Rising slowly and stretching himself as if nothing unusual had occurred, Rawlins strolled off towards; the landing place while Mr. Pauling kept Jules and his friends busy with questions and suggesting plans by which they could aid the Americans.

When the negroes discovered that Mr. Pauling and his friends were looking for the murderers and would make them prisoners if found, they were highly delighted, and Jules assented instantly to guiding the Americans to the cave and the submarine and offered to bring a number of his men along to help.

They were still discussing these plans and Rawlins had almost reached the edge of the clearing when a shot rang out, there was a savage yell, and the next moment Smernoff appeared at the edge of the trees, waving a pistol in his hand and backing away as if from an unseen assailant.

The next instant, he leveled his pistol, there was a flash, another report and then, before the wondering onlookers could move, before they could utter a cry, a figure hurled itself from behind a tree. There was a flash of descending steel, a dull thud, and the Russian plunged forward on the ground. Standing over him, whirling his bloodstained machete about his head and yelling in fiendish glee was a huge gaunt negro.

With two bounds Rawlins was upon the man from behind; before another blow could fall he had pinioned his arms in a vise-like grip and as the others raced towards the scene of the tragedy Rawlins struggled and strained to wrest the deadly machete from the negro’s grasp.

Mr. Pauling was the first to reach Smernoff’s side. That the fellow was mortally wounded was evident at a glance. Across neck and shoulder extended a deep, gaping gash that had almost severed the head, but the man was still breathing and Mr. Pauling bent over him.

Suddenly the Russian’s piglike eyes opened and into them flashed a look of such malignant, unspeakable hatred that Mr. Pauling drew back. As he did so, the gasping, dying man hissed a curse between his blood-covered lips, and with a last superhuman effort drew up his arm, aimed the pistol at Mr. Pauling’s head and pulling the trigger dropped back dead. So close to Mr. Pauling’s face was the weapon that the blast of blazing powder singed his hair and filled his eyes with acrid, smarting smoke and burnt powder and with a hoarse, choking cry he reeled backward.
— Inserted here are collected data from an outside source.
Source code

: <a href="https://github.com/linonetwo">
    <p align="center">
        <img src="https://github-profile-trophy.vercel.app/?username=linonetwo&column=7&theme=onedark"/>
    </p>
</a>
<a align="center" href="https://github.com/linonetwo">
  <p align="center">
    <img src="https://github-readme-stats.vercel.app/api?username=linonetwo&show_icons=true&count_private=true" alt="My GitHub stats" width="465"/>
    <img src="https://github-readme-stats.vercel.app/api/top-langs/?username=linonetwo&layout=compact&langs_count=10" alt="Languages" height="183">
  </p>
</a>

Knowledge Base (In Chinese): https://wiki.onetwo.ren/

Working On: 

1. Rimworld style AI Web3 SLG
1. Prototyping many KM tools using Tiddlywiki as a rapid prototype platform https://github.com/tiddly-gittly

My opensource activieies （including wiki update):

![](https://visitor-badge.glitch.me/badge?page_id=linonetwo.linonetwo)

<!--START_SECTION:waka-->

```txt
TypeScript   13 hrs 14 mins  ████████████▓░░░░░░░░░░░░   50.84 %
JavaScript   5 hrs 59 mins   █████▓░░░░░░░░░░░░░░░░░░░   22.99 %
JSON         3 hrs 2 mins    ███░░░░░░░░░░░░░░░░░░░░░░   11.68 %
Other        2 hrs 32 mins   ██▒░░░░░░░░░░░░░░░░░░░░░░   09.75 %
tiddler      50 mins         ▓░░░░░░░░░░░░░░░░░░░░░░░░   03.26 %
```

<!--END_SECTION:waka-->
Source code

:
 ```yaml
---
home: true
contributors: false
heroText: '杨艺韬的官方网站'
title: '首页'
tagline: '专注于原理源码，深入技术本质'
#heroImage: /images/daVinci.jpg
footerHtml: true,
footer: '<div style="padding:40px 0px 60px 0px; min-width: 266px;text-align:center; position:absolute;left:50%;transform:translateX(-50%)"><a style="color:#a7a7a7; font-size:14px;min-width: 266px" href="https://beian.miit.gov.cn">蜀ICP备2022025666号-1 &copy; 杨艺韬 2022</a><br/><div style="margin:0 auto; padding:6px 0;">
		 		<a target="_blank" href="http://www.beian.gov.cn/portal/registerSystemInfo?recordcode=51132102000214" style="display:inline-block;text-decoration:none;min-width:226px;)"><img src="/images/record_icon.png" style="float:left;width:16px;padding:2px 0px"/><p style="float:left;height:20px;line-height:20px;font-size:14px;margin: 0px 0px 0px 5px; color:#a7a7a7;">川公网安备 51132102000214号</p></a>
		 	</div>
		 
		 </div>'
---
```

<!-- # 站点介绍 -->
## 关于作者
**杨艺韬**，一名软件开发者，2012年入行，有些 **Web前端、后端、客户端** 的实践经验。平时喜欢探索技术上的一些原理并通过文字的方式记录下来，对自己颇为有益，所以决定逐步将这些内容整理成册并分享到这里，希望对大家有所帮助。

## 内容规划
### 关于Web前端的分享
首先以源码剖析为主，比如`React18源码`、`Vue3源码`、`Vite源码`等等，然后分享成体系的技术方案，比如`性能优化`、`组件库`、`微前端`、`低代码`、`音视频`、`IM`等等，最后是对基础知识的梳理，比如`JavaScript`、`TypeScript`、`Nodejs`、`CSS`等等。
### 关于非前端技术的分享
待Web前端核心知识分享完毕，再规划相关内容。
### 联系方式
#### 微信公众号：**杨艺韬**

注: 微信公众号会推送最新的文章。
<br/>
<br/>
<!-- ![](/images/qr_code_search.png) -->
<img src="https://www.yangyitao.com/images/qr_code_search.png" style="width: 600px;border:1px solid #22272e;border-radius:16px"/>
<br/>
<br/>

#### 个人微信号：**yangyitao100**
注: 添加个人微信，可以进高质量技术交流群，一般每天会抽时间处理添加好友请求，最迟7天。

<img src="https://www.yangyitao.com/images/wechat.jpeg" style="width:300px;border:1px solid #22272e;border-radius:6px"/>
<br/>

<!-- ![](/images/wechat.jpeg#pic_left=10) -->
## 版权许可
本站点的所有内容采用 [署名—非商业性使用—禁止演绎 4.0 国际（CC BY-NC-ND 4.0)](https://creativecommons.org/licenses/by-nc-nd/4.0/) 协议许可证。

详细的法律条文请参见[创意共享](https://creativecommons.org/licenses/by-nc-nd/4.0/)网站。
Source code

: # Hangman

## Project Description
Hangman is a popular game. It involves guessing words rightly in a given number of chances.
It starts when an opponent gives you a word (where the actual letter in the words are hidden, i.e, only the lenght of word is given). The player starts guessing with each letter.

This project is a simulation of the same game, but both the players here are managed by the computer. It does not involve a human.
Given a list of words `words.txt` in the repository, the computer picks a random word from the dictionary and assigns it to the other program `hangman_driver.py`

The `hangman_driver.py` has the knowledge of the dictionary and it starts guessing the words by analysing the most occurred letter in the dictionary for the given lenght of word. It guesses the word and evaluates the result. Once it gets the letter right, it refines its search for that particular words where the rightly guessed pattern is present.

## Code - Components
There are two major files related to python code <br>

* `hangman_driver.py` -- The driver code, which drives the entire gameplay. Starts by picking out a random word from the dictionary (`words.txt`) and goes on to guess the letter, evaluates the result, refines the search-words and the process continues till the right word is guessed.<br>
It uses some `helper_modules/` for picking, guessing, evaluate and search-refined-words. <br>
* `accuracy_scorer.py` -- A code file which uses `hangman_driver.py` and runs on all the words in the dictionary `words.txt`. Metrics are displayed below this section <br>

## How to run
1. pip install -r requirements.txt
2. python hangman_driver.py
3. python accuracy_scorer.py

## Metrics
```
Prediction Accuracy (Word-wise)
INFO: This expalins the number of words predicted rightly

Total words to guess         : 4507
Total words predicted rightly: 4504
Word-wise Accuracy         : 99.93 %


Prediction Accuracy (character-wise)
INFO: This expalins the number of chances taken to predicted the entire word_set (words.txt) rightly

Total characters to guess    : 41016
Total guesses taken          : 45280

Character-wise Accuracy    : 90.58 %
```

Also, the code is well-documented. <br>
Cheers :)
But before the horror-stricken boys could cry out he was upon his feet, wiping his eyes, coughing, shaken, but unhurt. Death had missed him by the fraction of an inch, by a split second. Smernoff had waited a thousandth of a second too long to wreak his treachery; death had robbed him of his vengeance; life had flown from him at the very instant he had pressed the trigger and he had paid his debt without adding another to his long list of crimes.

It had all happened in the twinkling of an eye. From the moment when Smernoff’s first shot had startled them until he had breathed his last, not half a minute had elapsed and now all was over. The negro who had settled his score with the murderer of his family no longer resisted Rawlins, but stood regarding the mutilated body of the Russian with much the same expression that a hunter might wear when he has brought down a tiger or a lion. Sam was trying to convince Jules that Smernoff was a prisoner who had escaped; Bancroft and the boys were hovering about Mr. Pauling striving to make sure that he was not even scratched; and Rawlins was explaining matters to the quartermaster who had come from the boat on the run at sound of the shots.

“I’ll say he was a dirty skunk!” declared Rawlins, “And I thought he was straight and reformed. Guess once a ‘red’ always a ‘red.’ Blamed if I ain’t sorry I didn’t let him drift. By glory! for all we know he’s been tipping his friends off by radio or something. Well, that’s that for him.”

Then, turning towards the negro executioner, he gave that individual the surprise of his life by slapping him heartily on the back.